Emma Stone and Ryan Gosling are Mia and Sebastian, two individuals living in Los Angeles with their own individual dreams of stardom and making things happen based on what the town can offer them. Being in a musical, the two naturally meet up on a few occasions and end up together… but ending up together doesn’t necessarily mean ending up together, especially when individual dreams are involved, and both Mia and Sebastian must try and come to terms with the inevitable clashing of their dream versions of making it in L.A. and the reality of being dreamers in a town that’s ultimately just another real-life town. For what it’s worth, almost everything involved in this production is the top of its respective game; from director Chazelle’s handling of the material, both dream and reality, to the Oscar-winning work with color and camera of Linus Sandgren, to the score and songs by Justin Hurwitz. And let’s absolutely not forget Gosling and Stone, both of which are very nearly note for note perfect, even if their performances in the song-and-dance aspects of the film aren’t exactly Astaire-Rogers level, but it’s enough to get you through the film; Stone’s rendition of the audition song in the third act being what very likely won her the Oscar. The one thing I will say, though, is that I don’t really know why City of Stars was picked out as the choicest song of the film, or why it won the Oscar for Original Song; aside from the actual melody of it, I didn’t really find it to be the centerpiece of the film the way the film so clearly wanted it to be, and from a quality standpoint, I would’ve put my weight behind Audition for Oscar recognition if I were one of the producers.

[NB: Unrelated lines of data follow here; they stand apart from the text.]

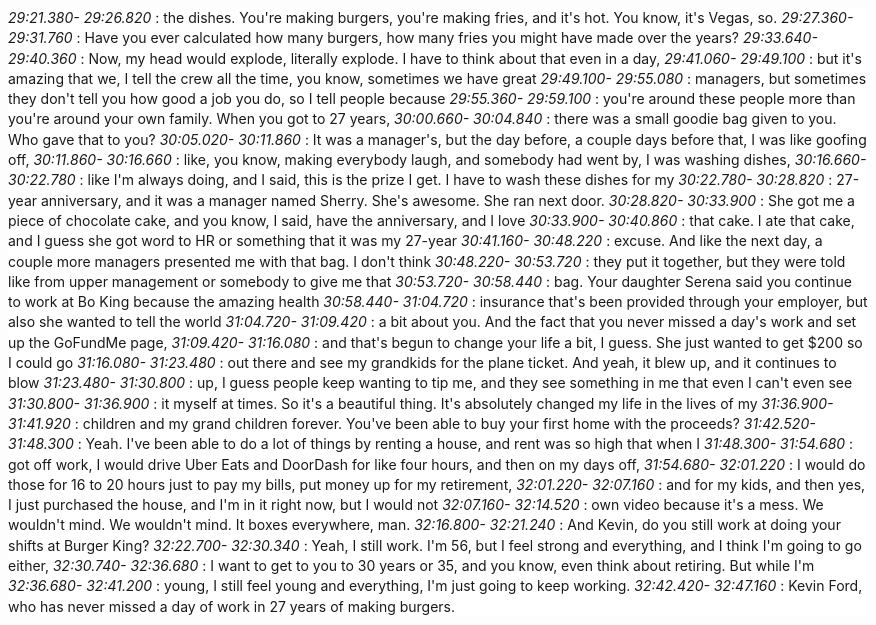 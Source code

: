 *29:21.380- 29:26.820* :  the dishes. You're making burgers, you're making fries, and it's hot. You know, it's Vegas, so.
*29:27.360- 29:31.760* :  Have you ever calculated how many burgers, how many fries you might have made over the years?
*29:33.640- 29:40.360* :  Now, my head would explode, literally explode. I have to think about that even in a day,
*29:41.060- 29:49.100* :  but it's amazing that we, I tell the crew all the time, you know, sometimes we have great
*29:49.100- 29:55.080* :  managers, but sometimes they don't tell you how good a job you do, so I tell people because
*29:55.360- 29:59.100* :  you're around these people more than you're around your own family. When you got to 27 years,
*30:00.660- 30:04.840* :  there was a small goodie bag given to you. Who gave that to you?
*30:05.020- 30:11.860* :  It was a manager's, but the day before, a couple days before that, I was like goofing off,
*30:11.860- 30:16.660* :  like, you know, making everybody laugh, and somebody had went by, I was washing dishes,
*30:16.660- 30:22.780* :  like I'm always doing, and I said, this is the prize I get. I have to wash these dishes for my
*30:22.780- 30:28.820* :  27-year anniversary, and it was a manager named Sherry. She's awesome. She ran next door.
*30:28.820- 30:33.900* :  She got me a piece of chocolate cake, and you know, I said, have the anniversary, and I love
*30:33.900- 30:40.860* :  that cake. I ate that cake, and I guess she got word to HR or something that it was my 27-year
*30:41.160- 30:48.220* :  excuse. And like the next day, a couple more managers presented me with that bag. I don't think
*30:48.220- 30:53.720* :  they put it together, but they were told like from upper management or somebody to give me that
*30:53.720- 30:58.440* :  bag. Your daughter Serena said you continue to work at Bo King because the amazing health
*30:58.440- 31:04.720* :  insurance that's been provided through your employer, but also she wanted to tell the world
*31:04.720- 31:09.420* :  a bit about you. And the fact that you never missed a day's work and set up the GoFundMe page,
*31:09.420- 31:16.080* :  and that's begun to change your life a bit, I guess. She just wanted to get $200 so I could go
*31:16.080- 31:23.480* :  out there and see my grandkids for the plane ticket. And yeah, it blew up, and it continues to blow
*31:23.480- 31:30.800* :  up, I guess people keep wanting to tip me, and they see something in me that even I can't even see
*31:30.800- 31:36.900* :  it myself at times. So it's a beautiful thing. It's absolutely changed my life in the lives of my
*31:36.900- 31:41.920* :  children and my grand children forever. You've been able to buy your first home with the proceeds?
*31:42.520- 31:48.300* :  Yeah. I've been able to do a lot of things by renting a house, and rent was so high that when I
*31:48.300- 31:54.680* :  got off work, I would drive Uber Eats and DoorDash for like four hours, and then on my days off,
*31:54.680- 32:01.220* :  I would do those for 16 to 20 hours just to pay my bills, put money up for my retirement,
*32:01.220- 32:07.160* :  and for my kids, and then yes, I just purchased the house, and I'm in it right now, but I would not
*32:07.160- 32:14.520* :  own video because it's a mess. We wouldn't mind. We wouldn't mind. It boxes everywhere, man.
*32:16.800- 32:21.240* :  And Kevin, do you still work at doing your shifts at Burger King?
*32:22.700- 32:30.340* :  Yeah, I still work. I'm 56, but I feel strong and everything, and I think I'm going to go either,
*32:30.740- 32:36.680* :  I want to get to you to 30 years or 35, and you know, even think about retiring. But while I'm
*32:36.680- 32:41.200* :  young, I still feel young and everything, I'm just going to keep working.
*32:42.420- 32:47.160* :  Kevin Ford, who has never missed a day of work in 27 years of making burgers. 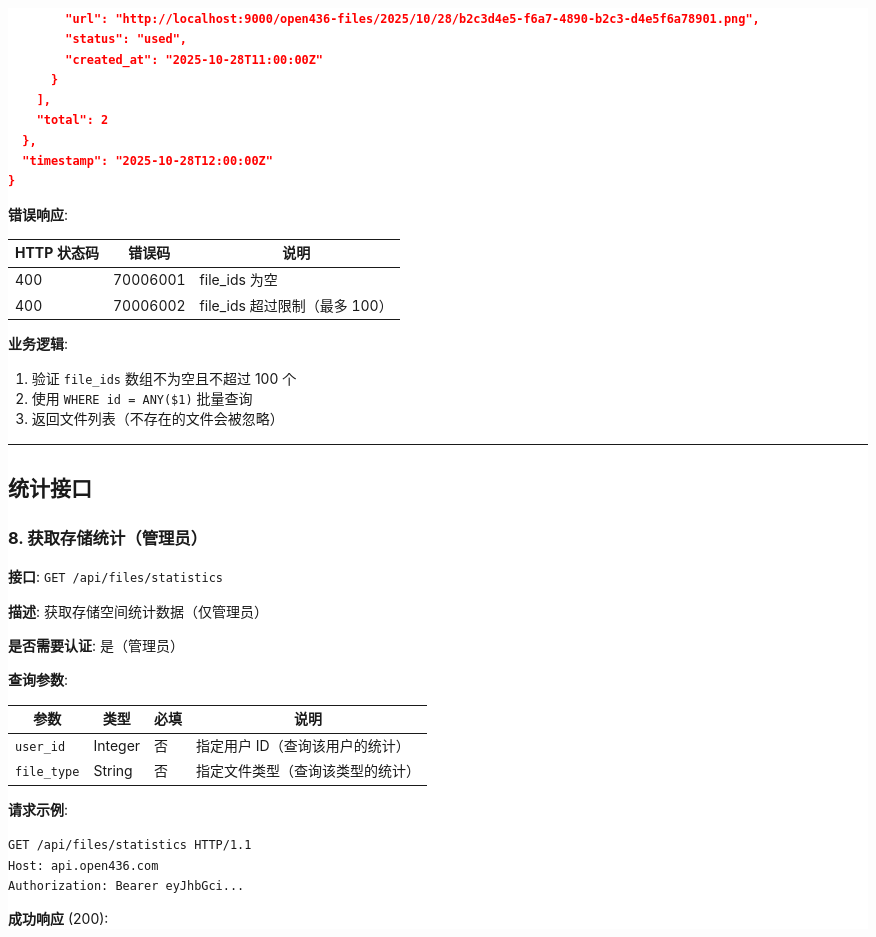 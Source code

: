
 ```json
        "url": "http://localhost:9000/open436-files/2025/10/28/b2c3d4e5-f6a7-4890-b2c3-d4e5f6a78901.png",
        "status": "used",
        "created_at": "2025-10-28T11:00:00Z"
      }
    ],
    "total": 2
  },
  "timestamp": "2025-10-28T12:00:00Z"
}
```

**错误响应**:

| HTTP 状态码 | 错误码   | 说明                       |
| ----------- | -------- | -------------------------- |
| 400         | 70006001 | file_ids 为空              |
| 400         | 70006002 | file_ids 超过限制（最多 100）|

**业务逻辑**:

1. 验证 `file_ids` 数组不为空且不超过 100 个
2. 使用 `WHERE id = ANY($1)` 批量查询
3. 返回文件列表（不存在的文件会被忽略）

---

## 统计接口

### 8. 获取存储统计（管理员）

**接口**: `GET /api/files/statistics`

**描述**: 获取存储空间统计数据（仅管理员）

**是否需要认证**: 是（管理员）

**查询参数**:

| 参数        | 类型    | 必填 | 说明                           |
| ----------- | ------- | ---- | ------------------------------ |
| `user_id`   | Integer | 否   | 指定用户 ID（查询该用户的统计）|
| `file_type` | String  | 否   | 指定文件类型（查询该类型的统计）|

**请求示例**:

```http
GET /api/files/statistics HTTP/1.1
Host: api.open436.com
Authorization: Bearer eyJhbGci...
```

**成功响应** (200):

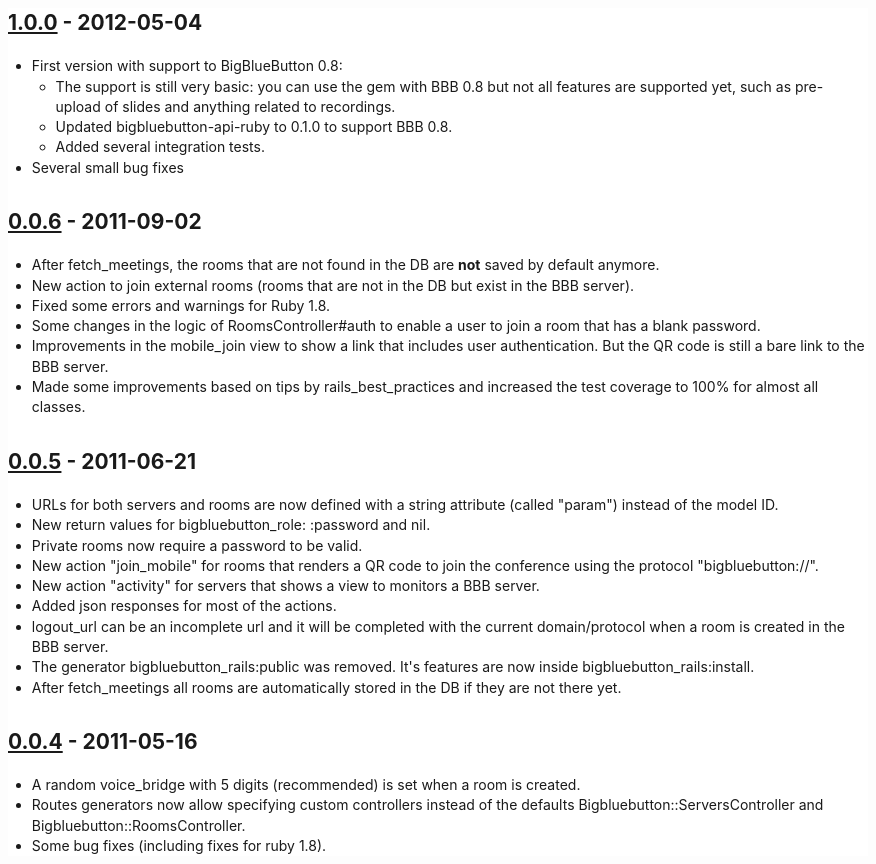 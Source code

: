 ## [1.0.0] - 2012-05-04

* First version with support to BigBlueButton 0.8:
  * The support is still very basic: you can use the gem with BBB 0.8 but
    not all features are supported yet, such as pre-upload of slides and
    anything related to recordings.
  * Updated bigbluebutton-api-ruby to 0.1.0 to support BBB 0.8.
  * Added several integration tests.
* Several small bug fixes

## [0.0.6] - 2011-09-02

* After fetch_meetings, the rooms that are not found in the DB are **not**
  saved by default anymore.
* New action to join external rooms (rooms that are not in the DB but exist
  in the BBB server).
* Fixed some errors and warnings for Ruby 1.8.
* Some changes in the logic of RoomsController#auth to enable a user to join
  a room that has a blank password.
* Improvements in the mobile_join view to show a link that includes user
  authentication. But the QR code is still a bare link to the BBB server.
* Made some improvements based on tips by rails_best_practices and increased
  the test coverage to 100% for almost all classes.


## [0.0.5] - 2011-06-21

* URLs for both servers and rooms are now defined with a string attribute
  (called "param") instead of the model ID.
* New return values for bigbluebutton_role: :password and nil.
* Private rooms now require a password to be valid.
* New action "join_mobile" for rooms that renders a QR code to join the
  conference using the protocol "bigbluebutton://".
* New action "activity" for servers that shows a view to monitors a BBB
  server.
* Added json responses for most of the actions.
* logout_url can be an incomplete url and it will be completed with the
  current domain/protocol when a room is created in the BBB server.
* The generator bigbluebutton_rails:public was removed. It's features are
  now inside bigbluebutton_rails:install.
* After fetch_meetings all rooms are automatically stored in the DB if they
  are not there yet.

## [0.0.4] - 2011-05-16

* A random voice_bridge with 5 digits (recommended) is set when a room is
  created.
* Routes generators now allow specifying custom controllers instead of the
  defaults Bigbluebutton::ServersController and
  Bigbluebutton::RoomsController.
* Some bug fixes (including fixes for ruby 1.8).


[3.1.2]: https://github.com/mconf/bigbluebutton_rails/compare/v3.1.1...v3.1.2
[3.1.1]: https://github.com/mconf/bigbluebutton_rails/compare/v3.1.0...v3.1.1
[3.1.0]: https://github.com/mconf/bigbluebutton_rails/compare/v3.0.1...v3.1.0
[3.0.1]: https://github.com/mconf/bigbluebutton_rails/compare/v3.0.0...v3.0.1
[3.0.0]: https://github.com/mconf/bigbluebutton_rails/compare/v2.3.1...v3.0.0
[2.3.1]: https://github.com/mconf/bigbluebutton_rails/compare/v2.3.0...v2.3.1
[2.3.0]: https://github.com/mconf/bigbluebutton_rails/compare/v2.2.0...v2.3.0
[2.2.0]: https://github.com/mconf/bigbluebutton_rails/compare/v2.1.0...v2.2.0
[2.1.0]: https://github.com/mconf/bigbluebutton_rails/compare/v2.0.0...v2.1.0
[2.0.0]: https://github.com/mconf/bigbluebutton_rails/compare/v1.4.0...v2.0.0
[1.4.0]: https://github.com/mconf/bigbluebutton_rails/compare/v1.3.0...v1.4.0
[1.3.0]: https://github.com/mconf/bigbluebutton_rails/compare/v1.2.0...v1.3.0
[1.2.0]: https://github.com/mconf/bigbluebutton_rails/compare/v1.1.0...v1.2.0
[1.1.0]: https://github.com/mconf/bigbluebutton_rails/compare/v1.0.0...v1.1.0
[1.0.0]: https://github.com/mconf/bigbluebutton_rails/compare/v0.0.6...v1.0.0
[0.0.6]: https://github.com/mconf/bigbluebutton_rails/compare/v0.0.5...v0.0.6
[0.0.5]: https://github.com/mconf/bigbluebutton_rails/compare/v0.0.4...v0.0.5
[0.0.4]: https://github.com/mconf/bigbluebutton_rails/compare/v0.0.3...v0.0.4
[0.0.3]: https://github.com/mconf/bigbluebutton_rails/compare/v0.0.2...v0.0.3
[0.0.2]: https://github.com/mconf/bigbluebutton_rails/compare/v0.0.1...v0.0.2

Here’s the thing, though, about this one: it’s good, it’s actually very good. But that’s it. And what’s more, it’s not the type of very good that compels you to want to watch it several times over, at least for me personally; I picked it up for home viewing and watched it the first time, and since then I actually haven’t had any desire to see it again, and I haven’t until just now to write notes for this review. Whereas Whiplash is endlessly watchable for me, and I still get every ounce of entertainment out of that one that I did the first time I saw it, La La Land is just… there, and I feel fairly bad about thinking that way about what was Chazelle’s passion project. I can see why people love this, and I can see why Oscar admired it as much as they did, and I might even agree with a lot of what’s been said about it, especially with the rating I’m choosing to give it. But, even with all that’s been said, that personal validation, that internal gong that certain films just strike within me, wasn’t hit by the efforts of La La Land. This is still a really good film, and who knows; you might get a lot more from it than I did. From all that I’ve seen, though, across the realm of cinema, and from all the cinematic knowledge that I’ve accumulated; to me, this isn’t the cinematic second-coming that it thinks it is.
Arbitrary Rating: 9/10
And that’s 2016’s additions in the books. Now then, I think I hear Best Picture calling my name once more.